Rebecca Rosen Lum of the Pacific Media Workers Guild is the latest winner of the Guild’s prestigious Charles B. Dale Service Award. Although she wasn’t able to pick up the award in person at the CWA Convention, local leaders delivered it to her. “I couldn’t have been more stunned – or more thrilled – to win this award,” she said. What follows is this local’s nomination, explaining why she is so deserving.
Rebecca’s service to the Guild started with a fist-pump in the summer of 2007 when she heard that her workplace, the Contra Costa Times, was the subject of a Guild organizing drive. Don Lattin, a religion writer and former Guild member at the San Francisco Chronicle, had just published a book, which Rebecca was writing about for a review in the CoCo Times.
At the end of the interview, Don mentioned to Rebecca that he understood an organizing effort was under way. Rebecca’s enthusiastic response was duly conveyed to the organizing committee and led to her being recruited as one of the committee’s first working members.
She never wavered in her support for her fellow workers, even when she was “laid off” by the CoCo Times owners shortly after the workers won recognition and formed the Guild’s BANG-East Bay unit.
Rebecca had been a staff writer who covered religion, politics, and general assignment beats. She won many awards in her career and was nominated for a Pulitzer for her reporting on SROs.
Rebecca stayed engaged with the Guild and helped to establish the very first Guild Freelancers unit. She was awarded a grant from the Berger Marks Foundation to help set up the unit. She was a major force behind the “Arianna, Can you spare a dime?” campaign protesting the oppression of contributors whose work was used by Huffington Post in exchange for “exposure.”

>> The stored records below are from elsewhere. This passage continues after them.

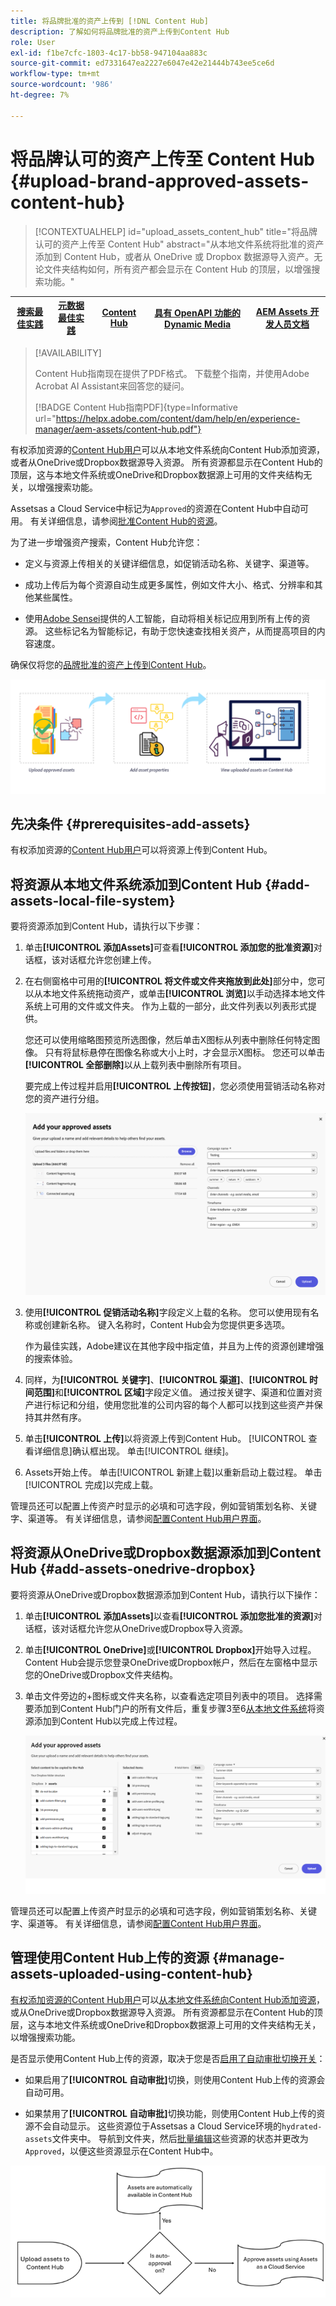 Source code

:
 ```yaml
---
title: 将品牌批准的资产上传到 [!DNL Content Hub]
description: 了解如何将品牌批准的资产上传到Content Hub
role: User
exl-id: f1be7cfc-1803-4c17-bb58-947104aa883c
source-git-commit: ed7331647ea2227e6047e42e21444b743ee5ce6d
workflow-type: tm+mt
source-wordcount: '986'
ht-degree: 7%

---
```


# 将品牌认可的资产上传至 Content Hub {#upload-brand-approved-assets-content-hub}

>[!CONTEXTUALHELP]
>id="upload_assets_content_hub"
>title="将品牌认可的资产上传至 Content Hub"
>abstract="从本地文件系统将批准的资产添加到 Content Hub，或者从 OneDrive 或 Dropbox 数据源导入资产。无论文件夹结构如何，所有资产都会显示在 Content Hub 的顶层，以增强搜索功能。"

| [搜索最佳实践](/help/assets/search-best-practices.md) | [元数据最佳实践](/help/assets/metadata-best-practices.md) | [Content Hub](/help/assets/product-overview.md) | [具有 OpenAPI 功能的 Dynamic Media](/help/assets/dynamic-media-open-apis-overview.md) | [AEM Assets 开发人员文档](https://developer.adobe.com/experience-cloud/experience-manager-apis/) |
| ------------- | --------------------------- |---------|----|-----|

>[!AVAILABILITY]
>
>Content Hub指南现在提供了PDF格式。 下载整个指南，并使用Adobe Acrobat AI Assistant来回答您的疑问。
>
>[!BADGE Content Hub指南PDF]{type=Informative url="https://helpx.adobe.com/content/dam/help/en/experience-manager/aem-assets/content-hub.pdf"}

有权添加资源的[Content Hub用户](/help/assets/deploy-content-hub.md#onboard-content-hub-users-add-assets)可以从本地文件系统向Content Hub添加资源，或者从OneDrive或Dropbox数据源导入资源。 所有资源都显示在Content Hub的顶层，这与本地文件系统或OneDrive和Dropbox数据源上可用的文件夹结构无关，以增强搜索功能。

Assetsas a Cloud Service中标记为`Approved`的资源在Content Hub中自动可用。 有关详细信息，请参阅[批准Content Hub的资源](/help/assets/approve-assets-content-hub.md)。

为了进一步增强资产搜索，Content Hub允许您：

* 定义与资源上传相关的关键详细信息，如促销活动名称、关键字、渠道等。

* 成功上传后为每个资源自动生成更多属性，例如文件大小、格式、分辨率和其他某些属性。

* 使用[Adobe Sensei](https://www.adobe.com/cn/sensei.html)提供的人工智能，自动将相关标记应用到所有上传的资源。 这些标记名为智能标记，有助于您快速查找相关资产，从而提高项目的内容速度。

确保仅将您的[品牌批准的资产上传到Content Hub](/help/assets/approve-assets.md)。

![上传品牌批准的资产](assets/upload-brand-approved-assets.png)

## 先决条件 {#prerequisites-add-assets}

有权添加资源的[Content Hub用户](/help/assets/deploy-content-hub.md#onboard-content-hub-users-add-assets)可以将资源上传到Content Hub。

## 将资源从本地文件系统添加到Content Hub {#add-assets-local-file-system}

要将资源添加到Content Hub，请执行以下步骤：

1. 单击&#x200B;**[!UICONTROL 添加Assets]**&#x200B;可查看&#x200B;**[!UICONTROL 添加您的批准资源]**&#x200B;对话框，该对话框允许您创建上传。

1. 在右侧窗格中可用的&#x200B;**[!UICONTROL 将文件或文件夹拖放到此处]**&#x200B;部分中，您可以从本地文件系统拖动资产，或单击&#x200B;**[!UICONTROL 浏览]**&#x200B;以手动选择本地文件系统上可用的文件或文件夹。 作为上载的一部分，此文件列表以列表形式提供。


   您还可以使用缩略图预览所选图像，然后单击X图标从列表中删除任何特定图像。 只有将鼠标悬停在图像名称或大小上时，才会显示X图标。 您还可以单击&#x200B;**[!UICONTROL 全部删除]**&#x200B;以从上载列表中删除所有项目。

   要完成上传过程并启用&#x200B;**[!UICONTROL 上传按钮]**，您必须使用营销活动名称对您的资产进行分组。

   ![将资源上传到Content Hub](assets/upload-assets-content-hub.png)

1. 使用&#x200B;**[!UICONTROL 促销活动名称]**&#x200B;字段定义上载的名称。 您可以使用现有名称或创建新名称。 键入名称时，Content Hub会为您提供更多选项。<!--You can define multiple Campaign names for your upload. While you are typing a name, either click anywhere else within the dialog box or press the `,` (Comma) key to register the name.-->

   作为最佳实践，Adobe建议在其他字段中指定值，并且为上传的资源创建增强的搜索体验。

1. 同样，为&#x200B;**[!UICONTROL 关键字]**、**[!UICONTROL 渠道]**、**[!UICONTROL 时间范围]**&#x200B;和&#x200B;**[!UICONTROL 区域]**&#x200B;字段定义值。 通过按关键字、渠道和位置对资产进行标记和分组，使用您批准的公司内容的每个人都可以找到这些资产并保持其井然有序。

1. 单击&#x200B;**[!UICONTROL 上传]**&#x200B;以将资源上传到Content Hub。 [!UICONTROL 查看详细信息]确认框出现。 单击[!UICONTROL 继续]。

1. Assets开始上传。 单击[!UICONTROL 新建上载]以重新启动上载过程。 单击[!UICONTROL 完成]以完成上载。

管理员还可以配置上传资产时显示的必填和可选字段，例如营销策划名称、关键字、渠道等。 有关详细信息，请参阅[配置Content Hub用户界面](configure-content-hub-ui-options.md#configure-upload-options-content-hub)。


## 将资源从OneDrive或Dropbox数据源添加到Content Hub {#add-assets-onedrive-dropbox}

要将资源从OneDrive或Dropbox数据源添加到Content Hub，请执行以下操作：

1. 单击&#x200B;**[!UICONTROL 添加Assets]**&#x200B;以查看&#x200B;**[!UICONTROL 添加您批准的资源]**&#x200B;对话框，该对话框允许您从OneDrive或Dropbox导入资源。

1. 单击&#x200B;**[!UICONTROL OneDrive]**&#x200B;或&#x200B;**[!UICONTROL Dropbox]**&#x200B;开始导入过程。 Content Hub会提示您登录OneDrive或Dropbox帐户，然后在左窗格中显示您的OneDrive或Dropbox文件夹结构。

1. 单击文件旁边的+图标或文件夹名称，以查看选定项目列表中的项目。 选择需要添加到Content Hub门户的所有文件后，重复步骤3至6[从本地文件系统](#add-assets-local-file-system)将资源添加到Content Hub以完成上传过程。

   ![从OneDrive或Dropbox将资源上传到Content Hub](assets/add-assets-onedrive-dropbox.png)

管理员还可以配置上传资产时显示的必填和可选字段，例如营销策划名称、关键字、渠道等。 有关详细信息，请参阅[配置Content Hub用户界面](configure-content-hub-ui-options.md#configure-upload-options-content-hub)。

## 管理使用Content Hub上传的资源 {#manage-assets-uploaded-using-content-hub}

[有权添加资源的Content Hub用户](/help/assets/deploy-content-hub.md#onboard-content-hub-users-add-assets)可以[从本地文件系统向Content Hub添加资源](/help/assets/upload-brand-approved-assets.md)，或从OneDrive或Dropbox数据源导入资源。 所有资源都显示在Content Hub的顶层，这与本地文件系统或OneDrive和Dropbox数据源上可用的文件夹结构无关，以增强搜索功能。

是否显示使用Content Hub上传的资源，取决于您是否[启用了自动审批切换开关](/help/assets/configure-content-hub-ui-options.md#configure-import-options-content-hub)：

* 如果启用了&#x200B;**[!UICONTROL 自动审批]**&#x200B;切换，则使用Content Hub上传的资源会自动可用。

* 如果禁用了&#x200B;**[!UICONTROL 自动审批]**&#x200B;切换功能，则使用Content Hub上传的资源不会自动显示。 这些资源位于Assetsas a Cloud Service环境的`hydrated-assets`文件夹中。 导航到文件夹，然后[批量编辑](#bulk-approve-assets-content-hub)这些资源的状态并更改为`Approved`，以便这些资源显示在Content Hub中。

![Content Hub审批流程](/help/assets/assets/content-hub-approval.png)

HuffPo was acquired by AOL for millions of dollars, none of which was shared with the writers who helped to make it so popular. Rebecca and others set up a Facebook campaign with a petition drive in support of freelancers who contributed to HuffPo. Guild activists campaigned outside the HuffPo Bay Area offices as part of an overall project to draw attention to the use and abuse of freelancers. Appropriately embarrassed, HuffPo management responded with an agreement to engage with the freelancers.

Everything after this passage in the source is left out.